Сказки

We use cookies. Read the Privacy and Cookie Policy

Сказки

Русские народные сказки всем известны. Крайне простой сюжет, четкость характера героев, повторяющиеся рефреном ключевые фразы – вот их отличительные черты. «Я от дедушки ушел, я от бабушки ушел»; «Как выпрыгну, как выскочу, полетят клочки по закоулочкам»; «Дед бил-бил, баба била-била…»; «Козлятушки, ребятушки…», «Ходит медведь за окном: скирлы-скирлы…»

Таковы были первые повторяющиеся рассказики, ставшие затравкой всей большой литературы. Конечно, те сказки, которые знаем теперь мы, прошли большую обработку, первоначально же они наверняка были еще примитивнее. Затем, наряду с продолжавшимся бытованием простейших сказок, появились сказки посложнее. Даже сами их названия: «Иван-царевич и серый волк», «Марья-искусница», «Василиса Прекрасная» – показывают нам, что составляться они стали уже после широкой христианизации Руси, которая привнесла в русскую жизнь не только новые имена людей, но и умение слушать и произносить длинные речи, проповеди.

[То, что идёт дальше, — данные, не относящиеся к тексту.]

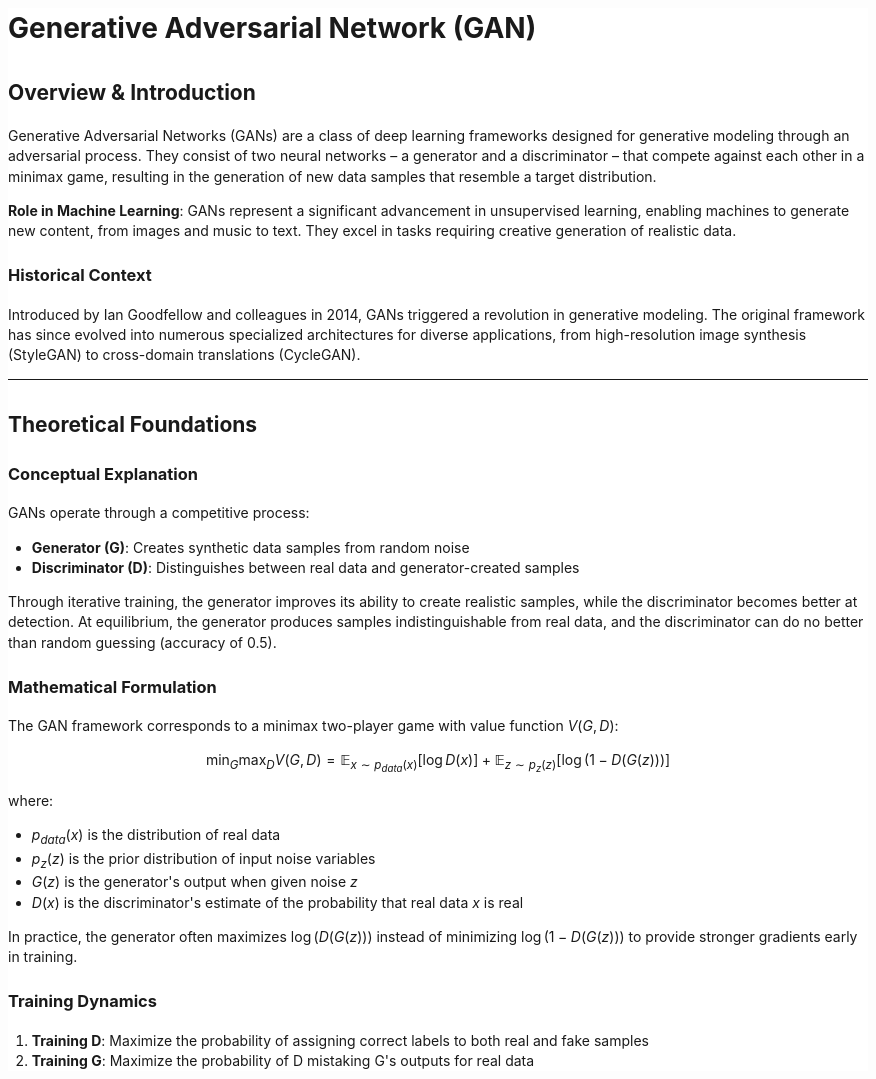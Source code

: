 # Generative Adversarial Network (GAN)

## Overview & Introduction
Generative Adversarial Networks (GANs) are a class of deep learning frameworks designed for generative modeling through an adversarial process. They consist of two neural networks – a generator and a discriminator – that compete against each other in a minimax game, resulting in the generation of new data samples that resemble a target distribution.

**Role in Machine Learning**:
GANs represent a significant advancement in unsupervised learning, enabling machines to generate new content, from images and music to text. They excel in tasks requiring creative generation of realistic data.

### Historical Context
Introduced by Ian Goodfellow and colleagues in 2014, GANs triggered a revolution in generative modeling. The original framework has since evolved into numerous specialized architectures for diverse applications, from high-resolution image synthesis (StyleGAN) to cross-domain translations (CycleGAN).

---

## Theoretical Foundations

### Conceptual Explanation
GANs operate through a competitive process:
- **Generator (G)**: Creates synthetic data samples from random noise
- **Discriminator (D)**: Distinguishes between real data and generator-created samples

Through iterative training, the generator improves its ability to create realistic samples, while the discriminator becomes better at detection. At equilibrium, the generator produces samples indistinguishable from real data, and the discriminator can do no better than random guessing (accuracy of 0.5).

### Mathematical Formulation

The GAN framework corresponds to a minimax two-player game with value function $V(G, D)$:

$$ \min_G \max_D V(G, D) = \mathbb{E}_{x \sim p_{data}(x)}[\log D(x)] + \mathbb{E}_{z \sim p_z(z)}[\log(1 - D(G(z)))] $$

where:
- $p_{data}(x)$ is the distribution of real data
- $p_z(z)$ is the prior distribution of input noise variables
- $G(z)$ is the generator's output when given noise $z$
- $D(x)$ is the discriminator's estimate of the probability that real data $x$ is real

In practice, the generator often maximizes $\log(D(G(z)))$ instead of minimizing $\log(1 - D(G(z)))$ to provide stronger gradients early in training.

### Training Dynamics
1. **Training D**: Maximize the probability of assigning correct labels to both real and fake samples
2. **Training G**: Maximize the probability of D mistaking G's outputs for real data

Так, обучаясь шаг за шагом, сказители осваивали новые умения в сложении слов. Простейшие сказки, затем сюжетные – посложнее, затем эпические произведения, а позже и наряду с ними работы религиозного характера, имеющие, конечно, свои особенности. Письменность позволила увеличивать размеры произведений, а широкое развитие грамотности закрепляло в культуре народа правила художественного словесного творчества.

А как представляют себе начало национальных литератур специально наученные разбираться в них люди, литературоведы? Оказывается, по их мнению, литературы всех народов начинались с развитых эпических форм и дидактических произведений религиозного характера и лишь затем перешли к сказкам. А дальше, надо полагать, уже можно было и алфавит придумывать.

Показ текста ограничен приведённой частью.